YOUR GOAL
For the entries below, the expected answer is the line with "- **call_function** applies", the line with "- **call_method** calls", and every line between them, exactly as written, and nothing more.

Recorded data
________

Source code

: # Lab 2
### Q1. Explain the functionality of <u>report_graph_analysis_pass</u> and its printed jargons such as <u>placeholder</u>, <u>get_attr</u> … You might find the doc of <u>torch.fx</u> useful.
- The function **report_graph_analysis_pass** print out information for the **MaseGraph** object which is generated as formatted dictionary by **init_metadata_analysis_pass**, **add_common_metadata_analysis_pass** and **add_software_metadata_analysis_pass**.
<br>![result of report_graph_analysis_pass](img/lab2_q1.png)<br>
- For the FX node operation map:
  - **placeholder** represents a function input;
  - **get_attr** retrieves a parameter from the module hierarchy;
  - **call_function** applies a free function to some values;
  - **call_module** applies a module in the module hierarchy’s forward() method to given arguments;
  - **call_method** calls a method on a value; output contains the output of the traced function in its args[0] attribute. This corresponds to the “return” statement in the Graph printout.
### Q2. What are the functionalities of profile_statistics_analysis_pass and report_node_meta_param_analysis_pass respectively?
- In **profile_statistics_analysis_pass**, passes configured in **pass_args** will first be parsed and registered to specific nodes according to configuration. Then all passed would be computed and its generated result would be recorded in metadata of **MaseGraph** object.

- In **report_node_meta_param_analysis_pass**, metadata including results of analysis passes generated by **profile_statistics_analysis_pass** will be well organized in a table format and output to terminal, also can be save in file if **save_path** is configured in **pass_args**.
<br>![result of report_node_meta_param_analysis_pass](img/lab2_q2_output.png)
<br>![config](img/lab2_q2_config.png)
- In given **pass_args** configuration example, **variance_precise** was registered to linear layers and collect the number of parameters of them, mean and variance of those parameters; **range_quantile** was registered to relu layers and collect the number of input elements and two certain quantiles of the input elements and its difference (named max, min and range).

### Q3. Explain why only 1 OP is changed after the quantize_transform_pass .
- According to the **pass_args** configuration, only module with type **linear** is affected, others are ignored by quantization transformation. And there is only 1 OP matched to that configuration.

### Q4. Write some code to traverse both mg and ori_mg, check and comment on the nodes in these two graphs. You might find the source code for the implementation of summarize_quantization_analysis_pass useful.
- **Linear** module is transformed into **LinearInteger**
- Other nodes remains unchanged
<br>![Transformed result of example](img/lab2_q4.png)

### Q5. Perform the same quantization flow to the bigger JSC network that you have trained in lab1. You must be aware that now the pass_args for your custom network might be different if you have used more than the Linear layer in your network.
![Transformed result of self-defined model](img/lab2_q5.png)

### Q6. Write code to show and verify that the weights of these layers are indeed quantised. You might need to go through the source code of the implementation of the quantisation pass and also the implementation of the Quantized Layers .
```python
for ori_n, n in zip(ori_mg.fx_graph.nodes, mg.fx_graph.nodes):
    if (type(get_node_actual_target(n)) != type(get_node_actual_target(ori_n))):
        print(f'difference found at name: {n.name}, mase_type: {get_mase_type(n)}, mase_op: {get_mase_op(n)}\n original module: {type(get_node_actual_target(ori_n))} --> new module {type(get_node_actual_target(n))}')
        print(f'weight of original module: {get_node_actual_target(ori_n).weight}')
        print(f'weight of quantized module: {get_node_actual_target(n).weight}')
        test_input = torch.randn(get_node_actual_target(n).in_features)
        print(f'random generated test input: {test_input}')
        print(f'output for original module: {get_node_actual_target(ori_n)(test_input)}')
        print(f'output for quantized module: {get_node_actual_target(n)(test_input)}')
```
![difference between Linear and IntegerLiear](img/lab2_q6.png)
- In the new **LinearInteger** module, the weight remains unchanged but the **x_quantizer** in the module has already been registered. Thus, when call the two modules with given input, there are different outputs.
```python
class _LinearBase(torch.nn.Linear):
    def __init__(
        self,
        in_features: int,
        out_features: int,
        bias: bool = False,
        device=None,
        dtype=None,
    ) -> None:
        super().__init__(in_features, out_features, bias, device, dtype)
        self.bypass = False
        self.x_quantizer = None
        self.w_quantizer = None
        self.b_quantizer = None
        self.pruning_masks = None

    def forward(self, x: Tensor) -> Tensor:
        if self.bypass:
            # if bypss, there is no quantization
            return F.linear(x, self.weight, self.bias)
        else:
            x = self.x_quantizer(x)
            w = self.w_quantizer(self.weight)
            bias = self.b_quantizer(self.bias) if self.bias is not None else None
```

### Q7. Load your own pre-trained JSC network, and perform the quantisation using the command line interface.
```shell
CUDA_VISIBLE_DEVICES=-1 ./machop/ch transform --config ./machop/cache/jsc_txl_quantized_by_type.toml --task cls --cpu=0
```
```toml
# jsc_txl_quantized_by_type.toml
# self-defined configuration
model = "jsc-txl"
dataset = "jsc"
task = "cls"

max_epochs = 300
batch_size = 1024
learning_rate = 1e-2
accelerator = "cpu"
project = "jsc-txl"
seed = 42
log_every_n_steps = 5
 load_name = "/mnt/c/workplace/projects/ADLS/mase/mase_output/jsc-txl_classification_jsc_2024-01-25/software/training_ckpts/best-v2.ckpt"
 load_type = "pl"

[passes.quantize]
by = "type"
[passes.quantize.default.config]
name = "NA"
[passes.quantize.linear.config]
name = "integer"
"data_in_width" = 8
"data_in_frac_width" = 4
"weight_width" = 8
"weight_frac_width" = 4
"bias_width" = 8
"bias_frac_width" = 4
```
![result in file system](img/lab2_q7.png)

________

COMPLETED EXERCISE
  - **call_function** applies a free function to some values;
  - **call_module** applies a module in the module hierarchy’s forward() method to given arguments;
  - **call_method** calls a method on a value; output contains the output of the traced function in its args[0] attribute. This corresponds to the “return” statement in the Graph printout.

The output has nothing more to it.